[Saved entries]
▶
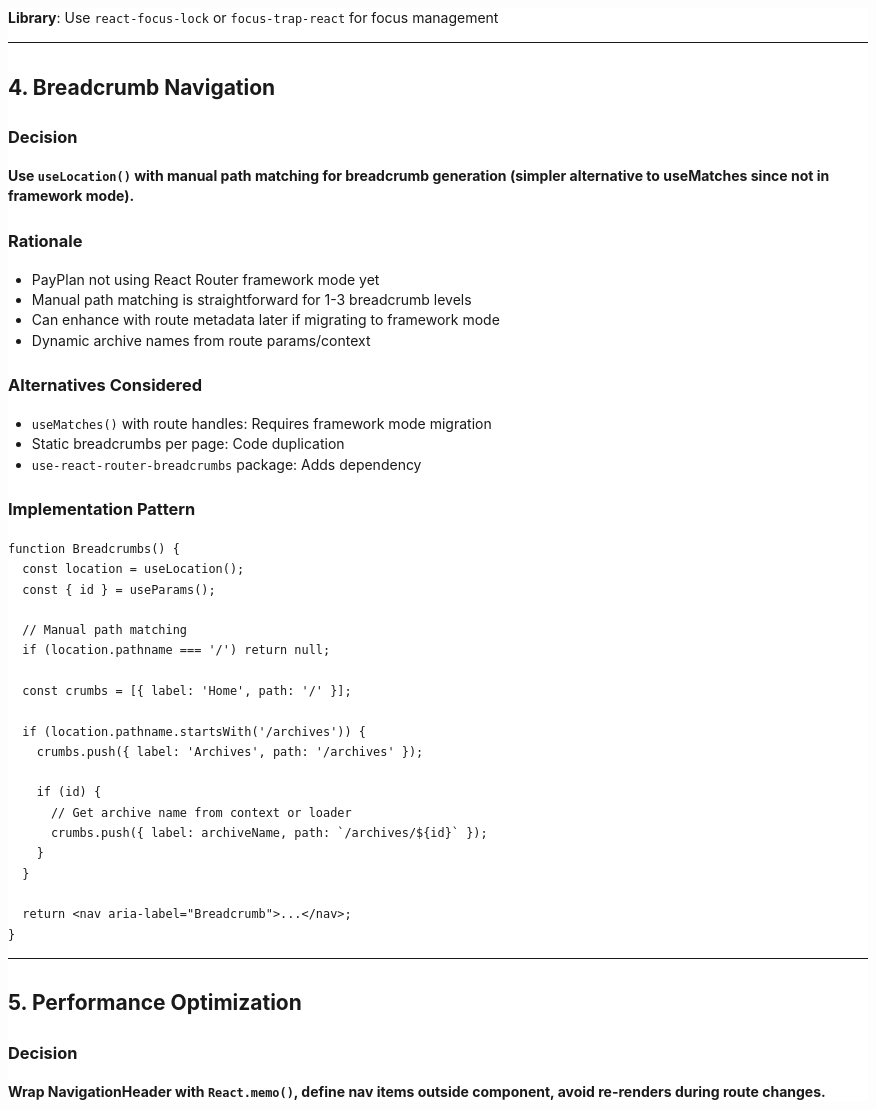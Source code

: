 **Library**: Use `react-focus-lock` or `focus-trap-react` for focus management

---

## 4. Breadcrumb Navigation

### Decision
**Use `useLocation()` with manual path matching for breadcrumb generation (simpler alternative to useMatches since not in framework mode).**

### Rationale
- PayPlan not using React Router framework mode yet
- Manual path matching is straightforward for 1-3 breadcrumb levels
- Can enhance with route metadata later if migrating to framework mode
- Dynamic archive names from route params/context

### Alternatives Considered
- `useMatches()` with route handles: Requires framework mode migration
- Static breadcrumbs per page: Code duplication
- `use-react-router-breadcrumbs` package: Adds dependency

### Implementation Pattern
```tsx
function Breadcrumbs() {
  const location = useLocation();
  const { id } = useParams();

  // Manual path matching
  if (location.pathname === '/') return null;

  const crumbs = [{ label: 'Home', path: '/' }];

  if (location.pathname.startsWith('/archives')) {
    crumbs.push({ label: 'Archives', path: '/archives' });

    if (id) {
      // Get archive name from context or loader
      crumbs.push({ label: archiveName, path: `/archives/${id}` });
    }
  }

  return <nav aria-label="Breadcrumb">...</nav>;
}
```

---

## 5. Performance Optimization

### Decision
**Wrap NavigationHeader with `React.memo()`, define nav items outside component, avoid re-renders during route changes.**
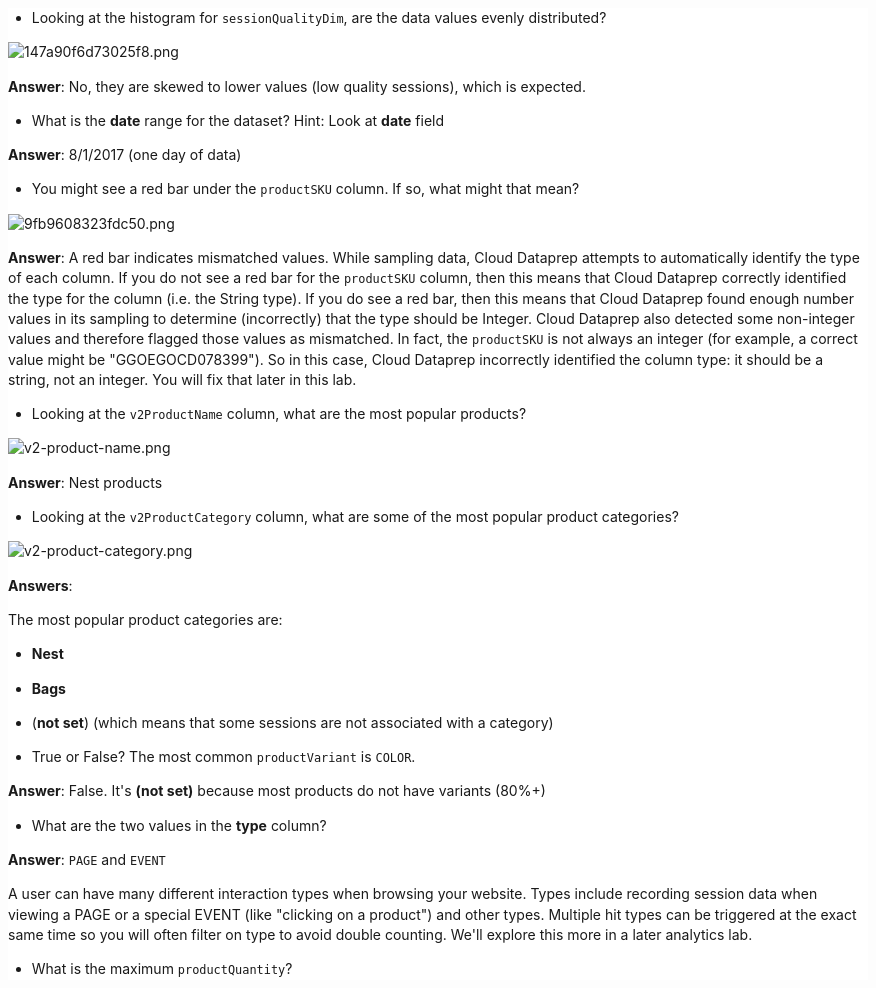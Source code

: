 *   Looking at the histogram for `sessionQualityDim`, are the data values evenly distributed?

![147a90f6d73025f8.png](https://cdn.qwiklabs.com/%2BrVfeEfi6%2FzqkUWYRt7qoHSkydmPrXI1gW6s7JDePiQ%3D)

**Answer**: No, they are skewed to lower values (low quality sessions), which is expected.

*   What is the **date** range for the dataset? Hint: Look at **date** field

**Answer**: 8/1/2017 (one day of data)

*   You might see a red bar under the `productSKU` column. If so, what might that mean?

![9fb9608323fdc50.png](https://cdn.qwiklabs.com/eVIJPpwJeLxBZ4KPm1fEyqVhIZ4RvZ9egZiAfxG9KnM%3D)

**Answer**: A red bar indicates mismatched values. While sampling data, Cloud Dataprep attempts to automatically identify the type of each column. If you do not see a red bar for the `productSKU` column, then this means that Cloud Dataprep correctly identified the type for the column (i.e. the String type). If you do see a red bar, then this means that Cloud Dataprep found enough number values in its sampling to determine (incorrectly) that the type should be Integer. Cloud Dataprep also detected some non-integer values and therefore flagged those values as mismatched. In fact, the `productSKU` is not always an integer (for example, a correct value might be "GGOEGOCD078399"). So in this case, Cloud Dataprep incorrectly identified the column type: it should be a string, not an integer. You will fix that later in this lab.

*   Looking at the `v2ProductName` column, what are the most popular products?

![v2-product-name.png](https://cdn.qwiklabs.com/8%2BjK8dAs1yOyjglL%2FSL7KKNJxUA%2BvLa6dTnEHd4Mnd8%3D)

**Answer**: Nest products

*   Looking at the `v2ProductCategory` column, what are some of the most popular product categories?

![v2-product-category.png](https://cdn.qwiklabs.com/fC%2FFGE8m1w4h9Rlq3uke6W6M8Q6i8480z8hownoW%2BbM%3D)

**Answers**:

The most popular product categories are:

*   **Nest**

*   **Bags**

*   (**not set**) (which means that some sessions are not associated with a category)

*   True or False? The most common `productVariant` is `COLOR`.

**Answer**: False. It's **(not set)** because most products do not have variants (80%+)

*   What are the two values in the **type** column?

**Answer**: `PAGE` and `EVENT`

A user can have many different interaction types when browsing your website. Types include recording session data when viewing a PAGE or a special EVENT (like "clicking on a product") and other types. Multiple hit types can be triggered at the exact same time so you will often filter on type to avoid double counting. We'll explore this more in a later analytics lab.

*   What is the maximum `productQuantity`?
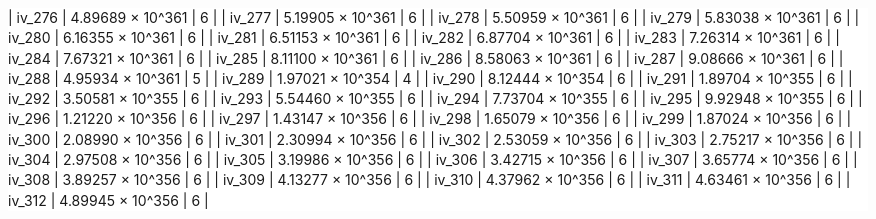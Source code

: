 | iv_276 | 4.89689 × 10^361 | 6 |
| iv_277 | 5.19905 × 10^361 | 6 |
| iv_278 | 5.50959 × 10^361 | 6 |
| iv_279 | 5.83038 × 10^361 | 6 |
| iv_280 | 6.16355 × 10^361 | 6 |
| iv_281 | 6.51153 × 10^361 | 6 |
| iv_282 | 6.87704 × 10^361 | 6 |
| iv_283 | 7.26314 × 10^361 | 6 |
| iv_284 | 7.67321 × 10^361 | 6 |
| iv_285 | 8.11100 × 10^361 | 6 |
| iv_286 | 8.58063 × 10^361 | 6 |
| iv_287 | 9.08666 × 10^361 | 6 |
| iv_288 | 4.95934 × 10^361 | 5 |
| iv_289 | 1.97021 × 10^354 | 4 |
| iv_290 | 8.12444 × 10^354 | 6 |
| iv_291 | 1.89704 × 10^355 | 6 |
| iv_292 | 3.50581 × 10^355 | 6 |
| iv_293 | 5.54460 × 10^355 | 6 |
| iv_294 | 7.73704 × 10^355 | 6 |
| iv_295 | 9.92948 × 10^355 | 6 |
| iv_296 | 1.21220 × 10^356 | 6 |
| iv_297 | 1.43147 × 10^356 | 6 |
| iv_298 | 1.65079 × 10^356 | 6 |
| iv_299 | 1.87024 × 10^356 | 6 |
| iv_300 | 2.08990 × 10^356 | 6 |
| iv_301 | 2.30994 × 10^356 | 6 |
| iv_302 | 2.53059 × 10^356 | 6 |
| iv_303 | 2.75217 × 10^356 | 6 |
| iv_304 | 2.97508 × 10^356 | 6 |
| iv_305 | 3.19986 × 10^356 | 6 |
| iv_306 | 3.42715 × 10^356 | 6 |
| iv_307 | 3.65774 × 10^356 | 6 |
| iv_308 | 3.89257 × 10^356 | 6 |
| iv_309 | 4.13277 × 10^356 | 6 |
| iv_310 | 4.37962 × 10^356 | 6 |
| iv_311 | 4.63461 × 10^356 | 6 |
| iv_312 | 4.89945 × 10^356 | 6 |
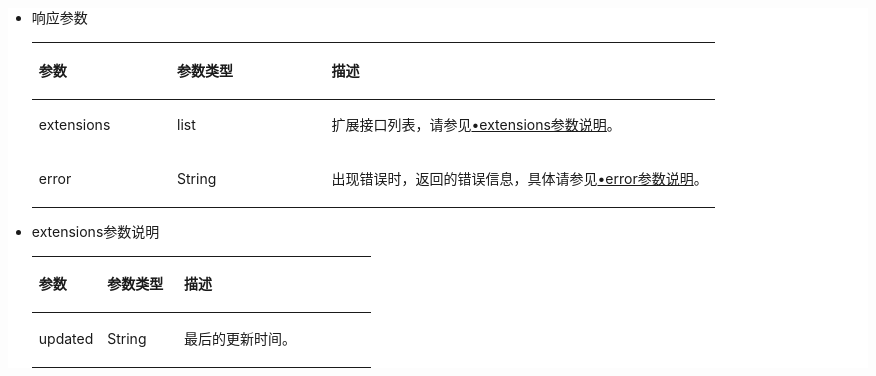 -   响应参数

    <a name="table11977025201856"></a>
    <table><thead align="left"><tr id="row8102228201856"><th class="cellrowborder" valign="top" width="20.24%" id="mcps1.1.4.1.1"><p id="p52300707201856"><a name="p52300707201856"></a><a name="p52300707201856"></a>参数</p>
    </th>
    <th class="cellrowborder" valign="top" width="22.62%" id="mcps1.1.4.1.2"><p id="p3642697315541"><a name="p3642697315541"></a><a name="p3642697315541"></a>参数类型</p>
    </th>
    <th class="cellrowborder" valign="top" width="57.14%" id="mcps1.1.4.1.3"><p id="p17319263201856"><a name="p17319263201856"></a><a name="p17319263201856"></a>描述</p>
    </th>
    </tr>
    </thead>
    <tbody><tr id="row60683035201856"><td class="cellrowborder" valign="top" width="20.24%" headers="mcps1.1.4.1.1 "><p id="p16378828201856"><a name="p16378828201856"></a><a name="p16378828201856"></a>extensions</p>
    </td>
    <td class="cellrowborder" valign="top" width="22.62%" headers="mcps1.1.4.1.2 "><p id="p6490369115541"><a name="p6490369115541"></a><a name="p6490369115541"></a>list</p>
    </td>
    <td class="cellrowborder" valign="top" width="57.14%" headers="mcps1.1.4.1.3 "><p id="p20205612201856"><a name="p20205612201856"></a><a name="p20205612201856"></a>扩展接口列表，请参见<a href="#li35330737222812">•extensions参数说明</a>。</p>
    </td>
    </tr>
    <tr id="row18487163602815"><td class="cellrowborder" valign="top" width="20.24%" headers="mcps1.1.4.1.1 "><p id="p129522216412"><a name="p129522216412"></a><a name="p129522216412"></a>error</p>
    </td>
    <td class="cellrowborder" valign="top" width="22.62%" headers="mcps1.1.4.1.2 "><p id="p1595262111415"><a name="p1595262111415"></a><a name="p1595262111415"></a>String</p>
    </td>
    <td class="cellrowborder" valign="top" width="57.14%" headers="mcps1.1.4.1.3 "><p id="p109527215417"><a name="p109527215417"></a><a name="p109527215417"></a>出现错误时，返回的错误信息，具体请参见<a href="#li0419202382514">•error参数说明</a>。</p>
    </td>
    </tr>
    </tbody>
    </table>

-   <a name="li35330737222812"></a>extensions参数说明

    <a name="table49541177222812"></a>
    <table><thead align="left"><tr id="row31307356222812"><th class="cellrowborder" valign="top" width="20.200000000000003%" id="mcps1.1.4.1.1"><p id="p52867918222812"><a name="p52867918222812"></a><a name="p52867918222812"></a>参数</p>
    </th>
    <th class="cellrowborder" valign="top" width="22.66%" id="mcps1.1.4.1.2"><p id="p54442989222812"><a name="p54442989222812"></a><a name="p54442989222812"></a>参数类型</p>
    </th>
    <th class="cellrowborder" valign="top" width="57.14%" id="mcps1.1.4.1.3"><p id="p47079504222812"><a name="p47079504222812"></a><a name="p47079504222812"></a>描述</p>
    </th>
    </tr>
    </thead>
    <tbody><tr id="row55343460222812"><td class="cellrowborder" valign="top" width="20.200000000000003%" headers="mcps1.1.4.1.1 "><p id="p66542884171033"><a name="p66542884171033"></a><a name="p66542884171033"></a>updated</p>
    </td>
    <td class="cellrowborder" valign="top" width="22.66%" headers="mcps1.1.4.1.2 "><p id="p21264523171033"><a name="p21264523171033"></a><a name="p21264523171033"></a>String</p>
    </td>
    <td class="cellrowborder" valign="top" width="57.14%" headers="mcps1.1.4.1.3 "><p id="p172841210852"><a name="p172841210852"></a><a name="p172841210852"></a>最后的更新时间。</p>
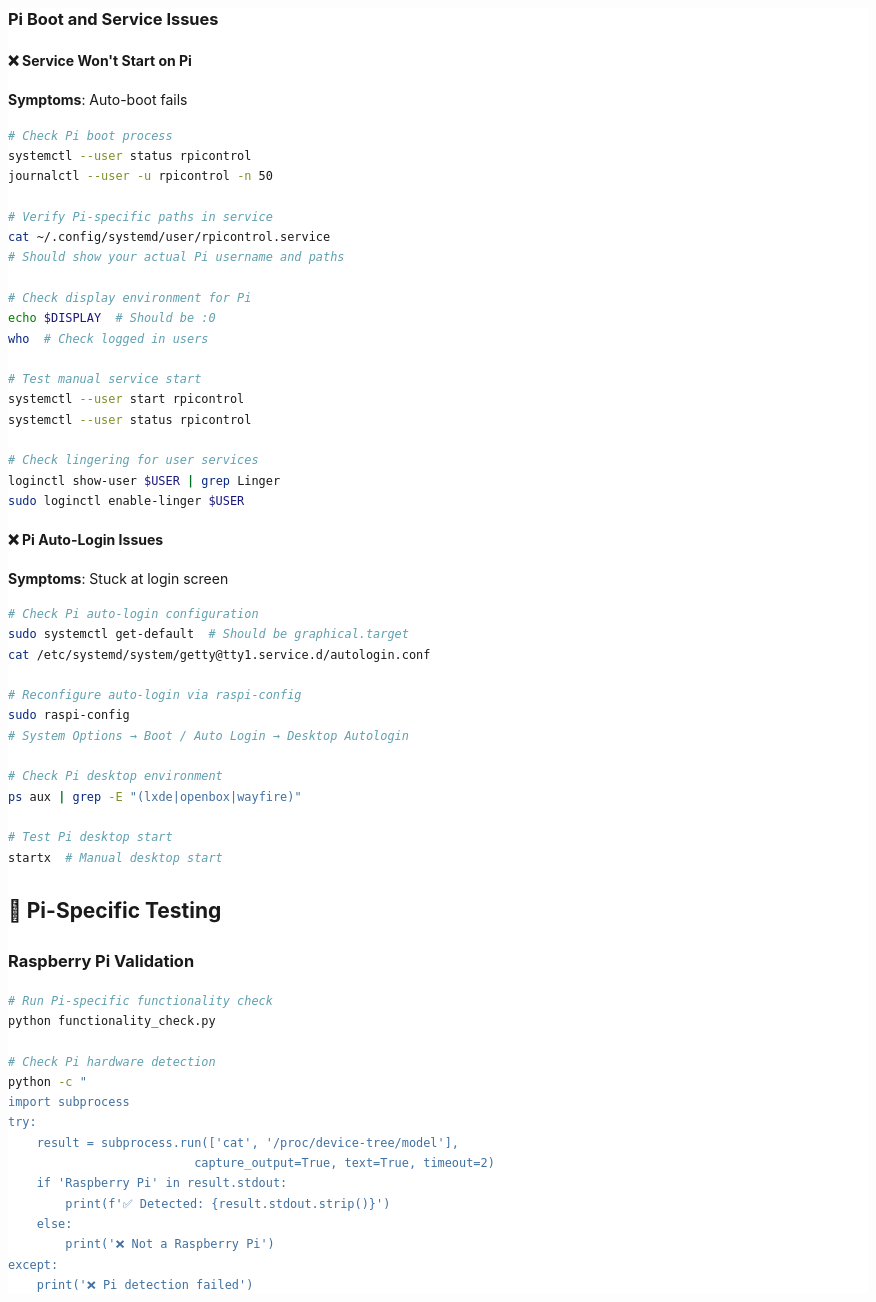 ### Pi Boot and Service Issues

#### ❌ Service Won't Start on Pi
**Symptoms**: Auto-boot fails
```bash
# Check Pi boot process
systemctl --user status rpicontrol
journalctl --user -u rpicontrol -n 50

# Verify Pi-specific paths in service
cat ~/.config/systemd/user/rpicontrol.service
# Should show your actual Pi username and paths

# Check display environment for Pi
echo $DISPLAY  # Should be :0
who  # Check logged in users

# Test manual service start
systemctl --user start rpicontrol
systemctl --user status rpicontrol

# Check lingering for user services
loginctl show-user $USER | grep Linger
sudo loginctl enable-linger $USER
```

#### ❌ Pi Auto-Login Issues
**Symptoms**: Stuck at login screen
```bash
# Check Pi auto-login configuration
sudo systemctl get-default  # Should be graphical.target
cat /etc/systemd/system/getty@tty1.service.d/autologin.conf

# Reconfigure auto-login via raspi-config
sudo raspi-config
# System Options → Boot / Auto Login → Desktop Autologin

# Check Pi desktop environment
ps aux | grep -E "(lxde|openbox|wayfire)"

# Test Pi desktop start
startx  # Manual desktop start
```

## 🧪 Pi-Specific Testing

### Raspberry Pi Validation
```bash
# Run Pi-specific functionality check
python functionality_check.py

# Check Pi hardware detection
python -c "
import subprocess
try:
    result = subprocess.run(['cat', '/proc/device-tree/model'], 
                          capture_output=True, text=True, timeout=2)
    if 'Raspberry Pi' in result.stdout:
        print(f'✅ Detected: {result.stdout.strip()}')
    else:
        print('❌ Not a Raspberry Pi')
except:
    print('❌ Pi detection failed')
```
◀
Keeping every character as it is, restate the lines above that run from the line with "1.89704 × 10^355 | 6 |" through the line with "1.65079 × 10^356 | 6 |", both included, and nothing else.

SOLUTION BELOW:
| iv_291 | 1.89704 × 10^355 | 6 |
| iv_292 | 3.50581 × 10^355 | 6 |
| iv_293 | 5.54460 × 10^355 | 6 |
| iv_294 | 7.73704 × 10^355 | 6 |
| iv_295 | 9.92948 × 10^355 | 6 |
| iv_296 | 1.21220 × 10^356 | 6 |
| iv_297 | 1.43147 × 10^356 | 6 |
| iv_298 | 1.65079 × 10^356 | 6 |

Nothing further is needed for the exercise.